→ Work task
Please print nothing but the lines from the one containing "ao mercado de trabalho de TI." to the final line below, exactly, and no pictures.

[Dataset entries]
* * * * * * * * *

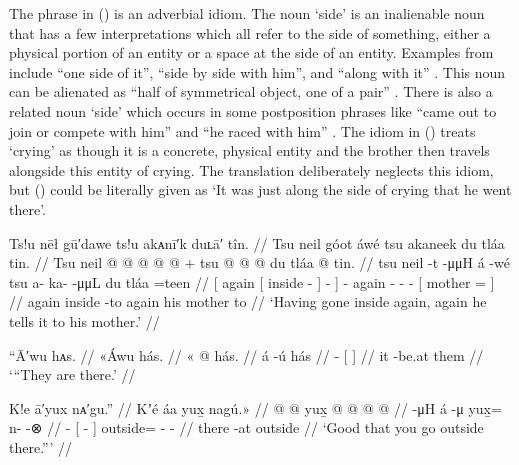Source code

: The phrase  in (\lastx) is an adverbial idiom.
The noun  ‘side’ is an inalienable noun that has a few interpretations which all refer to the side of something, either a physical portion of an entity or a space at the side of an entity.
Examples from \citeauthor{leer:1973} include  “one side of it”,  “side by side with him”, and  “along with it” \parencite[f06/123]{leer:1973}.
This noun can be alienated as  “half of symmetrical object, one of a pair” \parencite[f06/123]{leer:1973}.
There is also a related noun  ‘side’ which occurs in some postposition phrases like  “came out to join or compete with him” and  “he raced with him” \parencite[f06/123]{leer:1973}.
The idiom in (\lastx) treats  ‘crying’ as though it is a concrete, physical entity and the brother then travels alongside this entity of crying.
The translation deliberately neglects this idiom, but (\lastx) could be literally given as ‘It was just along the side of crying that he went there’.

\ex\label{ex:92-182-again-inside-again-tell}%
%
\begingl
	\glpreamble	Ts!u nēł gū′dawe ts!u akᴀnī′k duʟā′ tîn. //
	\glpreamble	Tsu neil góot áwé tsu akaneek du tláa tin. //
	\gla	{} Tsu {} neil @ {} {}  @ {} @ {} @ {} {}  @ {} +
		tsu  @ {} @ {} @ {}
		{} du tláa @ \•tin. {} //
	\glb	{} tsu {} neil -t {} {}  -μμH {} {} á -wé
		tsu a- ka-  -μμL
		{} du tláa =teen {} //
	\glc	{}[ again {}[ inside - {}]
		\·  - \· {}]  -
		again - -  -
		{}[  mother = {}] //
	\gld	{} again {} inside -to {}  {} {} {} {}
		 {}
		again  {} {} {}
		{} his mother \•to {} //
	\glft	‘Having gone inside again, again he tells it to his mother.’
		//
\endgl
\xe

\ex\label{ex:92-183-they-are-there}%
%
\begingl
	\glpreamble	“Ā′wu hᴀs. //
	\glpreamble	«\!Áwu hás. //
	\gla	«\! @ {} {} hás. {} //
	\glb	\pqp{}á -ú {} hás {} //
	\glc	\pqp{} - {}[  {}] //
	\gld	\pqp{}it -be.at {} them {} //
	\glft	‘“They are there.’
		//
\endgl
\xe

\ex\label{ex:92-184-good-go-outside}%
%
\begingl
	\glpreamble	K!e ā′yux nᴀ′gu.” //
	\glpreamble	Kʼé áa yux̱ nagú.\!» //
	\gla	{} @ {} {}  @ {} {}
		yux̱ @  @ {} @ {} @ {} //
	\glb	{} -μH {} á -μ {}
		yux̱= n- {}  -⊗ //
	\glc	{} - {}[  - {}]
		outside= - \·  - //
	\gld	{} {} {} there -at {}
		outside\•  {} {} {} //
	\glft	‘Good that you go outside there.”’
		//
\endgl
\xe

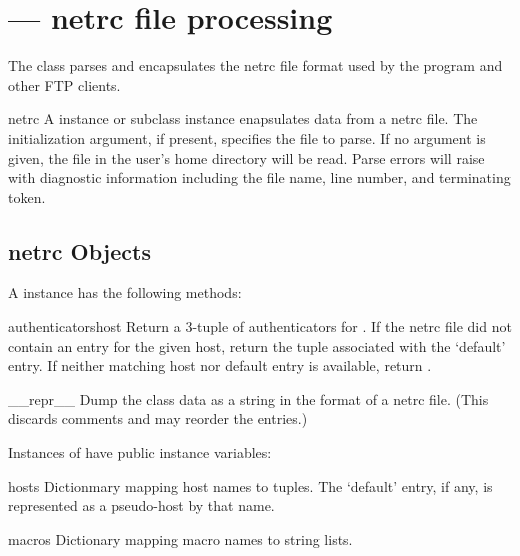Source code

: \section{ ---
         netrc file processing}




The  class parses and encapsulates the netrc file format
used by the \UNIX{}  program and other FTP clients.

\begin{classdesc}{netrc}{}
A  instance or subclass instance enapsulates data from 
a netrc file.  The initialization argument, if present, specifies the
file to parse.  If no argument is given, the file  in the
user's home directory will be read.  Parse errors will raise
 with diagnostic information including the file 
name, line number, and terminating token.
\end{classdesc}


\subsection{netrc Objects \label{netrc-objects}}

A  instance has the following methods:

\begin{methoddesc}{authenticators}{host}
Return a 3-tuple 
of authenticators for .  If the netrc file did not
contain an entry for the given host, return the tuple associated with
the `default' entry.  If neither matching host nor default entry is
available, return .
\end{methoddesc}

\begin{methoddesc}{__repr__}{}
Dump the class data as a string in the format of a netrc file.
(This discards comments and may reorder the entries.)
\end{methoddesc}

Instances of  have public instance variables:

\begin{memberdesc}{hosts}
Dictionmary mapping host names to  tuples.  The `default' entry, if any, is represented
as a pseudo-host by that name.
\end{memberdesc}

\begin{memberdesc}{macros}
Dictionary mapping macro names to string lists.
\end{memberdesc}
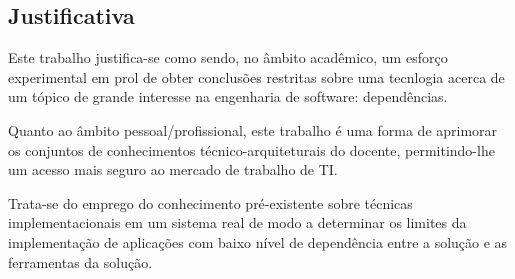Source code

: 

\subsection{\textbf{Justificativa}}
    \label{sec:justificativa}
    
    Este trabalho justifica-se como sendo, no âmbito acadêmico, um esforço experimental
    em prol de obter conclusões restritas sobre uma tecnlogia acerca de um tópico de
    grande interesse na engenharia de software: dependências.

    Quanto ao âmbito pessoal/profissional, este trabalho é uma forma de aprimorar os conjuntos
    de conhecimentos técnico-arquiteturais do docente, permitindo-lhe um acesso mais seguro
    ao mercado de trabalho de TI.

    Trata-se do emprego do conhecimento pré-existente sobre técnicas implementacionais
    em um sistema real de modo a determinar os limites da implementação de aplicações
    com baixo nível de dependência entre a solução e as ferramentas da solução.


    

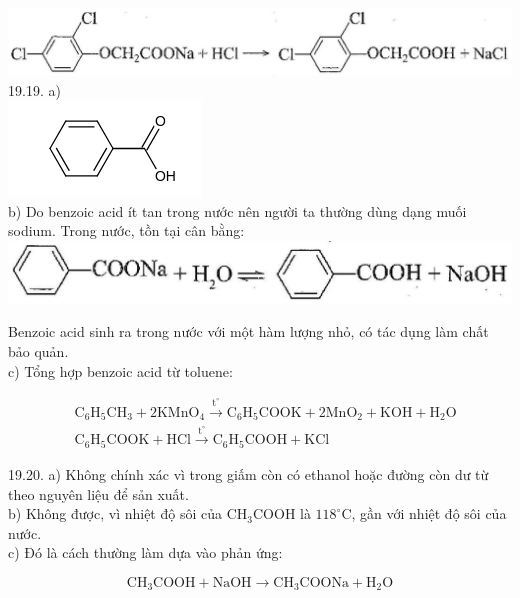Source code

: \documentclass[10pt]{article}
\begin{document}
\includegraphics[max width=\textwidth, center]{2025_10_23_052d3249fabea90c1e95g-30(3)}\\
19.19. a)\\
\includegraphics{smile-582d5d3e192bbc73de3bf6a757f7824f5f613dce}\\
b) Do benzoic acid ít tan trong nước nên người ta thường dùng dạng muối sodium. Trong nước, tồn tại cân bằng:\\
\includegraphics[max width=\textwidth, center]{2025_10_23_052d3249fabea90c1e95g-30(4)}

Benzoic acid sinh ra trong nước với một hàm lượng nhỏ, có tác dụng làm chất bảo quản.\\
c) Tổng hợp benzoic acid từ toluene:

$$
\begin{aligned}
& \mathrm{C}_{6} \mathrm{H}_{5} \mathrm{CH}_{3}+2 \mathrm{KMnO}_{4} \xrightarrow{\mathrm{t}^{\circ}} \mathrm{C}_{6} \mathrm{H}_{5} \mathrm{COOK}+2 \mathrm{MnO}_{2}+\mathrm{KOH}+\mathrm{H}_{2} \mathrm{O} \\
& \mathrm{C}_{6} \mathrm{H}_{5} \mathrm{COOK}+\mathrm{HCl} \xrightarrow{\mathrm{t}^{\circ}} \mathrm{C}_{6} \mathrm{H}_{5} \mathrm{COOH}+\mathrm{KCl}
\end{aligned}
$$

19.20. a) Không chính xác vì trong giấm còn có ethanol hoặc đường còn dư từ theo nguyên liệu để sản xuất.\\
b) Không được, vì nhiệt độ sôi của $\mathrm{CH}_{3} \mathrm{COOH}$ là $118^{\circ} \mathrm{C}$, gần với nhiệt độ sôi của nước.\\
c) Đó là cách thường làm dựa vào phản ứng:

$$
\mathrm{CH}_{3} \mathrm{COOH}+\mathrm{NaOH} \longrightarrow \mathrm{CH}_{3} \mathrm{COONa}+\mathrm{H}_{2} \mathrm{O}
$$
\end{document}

* * * * * * * * *

→ Exercise result
    ao mercado de trabalho de TI.

    Trata-se do emprego do conhecimento pré-existente sobre técnicas implementacionais
    em um sistema real de modo a determinar os limites da implementação de aplicações
    com baixo nível de dependência entre a solução e as ferramentas da solução.


    

Source code

: \documentclass[10pt]{article}
\begin{document}
\includegraphics[max width=\textwidth, center]{2025_10_23_052d3249fabea90c1e95g-30(3)}\\
19.19. a)\\
\includegraphics{smile-582d5d3e192bbc73de3bf6a757f7824f5f613dce}\\
b) Do benzoic acid ít tan trong nước nên người ta thường dùng dạng muối sodium. Trong nước, tồn tại cân bằng:\\
\includegraphics[max width=\textwidth, center]{2025_10_23_052d3249fabea90c1e95g-30(4)}

Benzoic acid sinh ra trong nước với một hàm lượng nhỏ, có tác dụng làm chất bảo quản.\\
c) Tổng hợp benzoic acid từ toluene:

$$
\begin{aligned}
& \mathrm{C}_{6} \mathrm{H}_{5} \mathrm{CH}_{3}+2 \mathrm{KMnO}_{4} \xrightarrow{\mathrm{t}^{\circ}} \mathrm{C}_{6} \mathrm{H}_{5} \mathrm{COOK}+2 \mathrm{MnO}_{2}+\mathrm{KOH}+\mathrm{H}_{2} \mathrm{O} \\
& \mathrm{C}_{6} \mathrm{H}_{5} \mathrm{COOK}+\mathrm{HCl} \xrightarrow{\mathrm{t}^{\circ}} \mathrm{C}_{6} \mathrm{H}_{5} \mathrm{COOH}+\mathrm{KCl}
\end{aligned}
$$

19.20. a) Không chính xác vì trong giấm còn có ethanol hoặc đường còn dư từ theo nguyên liệu để sản xuất.\\
b) Không được, vì nhiệt độ sôi của $\mathrm{CH}_{3} \mathrm{COOH}$ là $118^{\circ} \mathrm{C}$, gần với nhiệt độ sôi của nước.\\
c) Đó là cách thường làm dựa vào phản ứng:

$$
\mathrm{CH}_{3} \mathrm{COOH}+\mathrm{NaOH} \longrightarrow \mathrm{CH}_{3} \mathrm{COONa}+\mathrm{H}_{2} \mathrm{O}
$$
\end{document}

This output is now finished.